Я видел, как умирал молодой улан. Были сумерки. Он один лежал в грязноватом, мрачном вагоне и тяжко, трудно так дышал… По сереющему красивому лицу расползались во все стороны морщины смерти; сползали с груди ослабевшие дряблые руки, редко, медленно гнула конвульсия белые широкие ноги. Волосы сделались клейкими, и отдельные, отбившиеся волоски расползлись во все стороны по вискам, по лбу, торчали склеенные по нескольку, вместе. Он то и дело открывал обессиленные, тусклые глаза, шевелил пересохшими, потрескавшимися губами, дергал скулами – ничего не выходило, только рвалось из груди хриплое, бессильное шипение. Он умирал. А я знал, что еще раз он хочет рассказать мне о молодой жене и малютке сыне. Может быть, благословить хотел бы их через меня, а может, просто поцеловать и проститься в словах, поговорить о них, пережить хоть на миг недавнее былое. Тихо сжималось и крючилось тело, тихо закрывались глаза, и к холодному, высокому лбу еще плотней приклеились мягкие, словно слизью покрытые волоски.
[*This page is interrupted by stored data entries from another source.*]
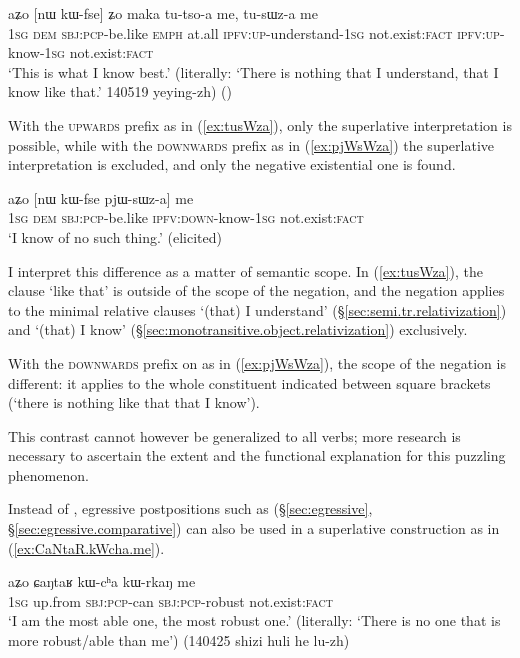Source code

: \begin{exe}
\ex \label{ex:tusWza}
\gll aʑo [nɯ kɯ-fse] ʑo maka tu-tso-a me, tu-sɯz-a me \\
\textsc{1sg} \textsc{dem} \textsc{sbj}:\textsc{pcp}-be.like \textsc{emph} at.all \textsc{ipfv}:\textsc{up}-understand-\textsc{1sg} not.exist:\textsc{fact} \textsc{ipfv}:\textsc{up}-know-\textsc{1sg} not.exist:\textsc{fact} \\
\glt `This is what I know best.' (literally: `There is nothing that I understand, that I know like that.' 140519 yeying-zh)
()
\end{exe}

With the \textsc{upwards} prefix  as in (\ref{ex:tusWza}), only the superlative interpretation is possible, while with the \textsc{downwards} prefix  as in (\ref{ex:pjWsWza}) the superlative interpretation is excluded, and only the negative existential one is found.

\begin{exe}
\ex \label{ex:pjWsWza}
\gll aʑo [nɯ kɯ-fse pjɯ-sɯz-a] me \\
\textsc{1sg} \textsc{dem} \textsc{sbj}:\textsc{pcp}-be.like \textsc{ipfv}:\textsc{down}-know-\textsc{1sg} not.exist:\textsc{fact} \\
\glt `I know of no such thing.' (elicited)
\end{exe}

I interpret this difference as a matter of semantic scope. In (\ref{ex:tusWza}),  the clause  `like that' is outside of the scope of the negation, and the negation applies to the minimal relative clauses  `(that) I understand' (§\ref{sec:semi.tr.relativization}) and  `(that) I know' (§\ref{sec:monotransitive.object.relativization}) exclusively. 

With the \textsc{downwards} prefix  on  as in (\ref{ex:pjWsWza}), the scope of the negation is different: it applies to the whole constituent indicated between square brackets (`there is nothing like that that I know').

This contrast cannot however be generalized to all verbs; more research is necessary to ascertain the extent and the functional explanation for this puzzling phenomenon.

Instead of , egressive postpositions such as  (§\ref{sec:egressive},  §\ref{sec:egressive.comparative}) can also be used in a superlative construction as in (\ref{ex:CaNtaR.kWcha.me}).

\begin{exe}
\ex \label{ex:CaNtaR.kWcha.me}
\gll  aʑo ɕaŋtaʁ kɯ-cʰa kɯ-rkaŋ me \\
\textsc{1sg} up.from \textsc{sbj}:\textsc{pcp}-can  \textsc{sbj}:\textsc{pcp}-robust not.exist:\textsc{fact} \\
\glt `I am the most able one, the most robust one.' (literally: `There is no one that is more robust/able than me') (140425 shizi huli he lu-zh)
\end{exe}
И, склонившись над покойником, я думал все о недавней его жизни с молодой женой и малюткой сыном. Мне было жаль и осиротелую семью, и молодого, несчастного улана. Слезы едва не пробились на влажные глаза. Прошло время. Я уже не успевал окидывать мыслью жизнь каждого умирающего, я не знал, кто он, откуда, есть ли у него жена, ребята, семья. Я глядел только ему в лицо и, зная, что скоро оно застынет, остановится жизнь, томился душой и молча отходил в сторону. И прошло еще время. Перед глазами и душой прошли бесконечные вереницы человеческого страдания; я забыл об иной жизни и привык спокойно глядеть в лицо умирающему. Я теперь уже редко думаю о его семье, даже о нем самом, – я только больше и глубже с каждым разом, с каждой новой жертвой возмущаюсь этой непостижимой бессмыслицей. Прежде я возмущался, лишь зная о факте, теперь я возмущаюсь, видя его…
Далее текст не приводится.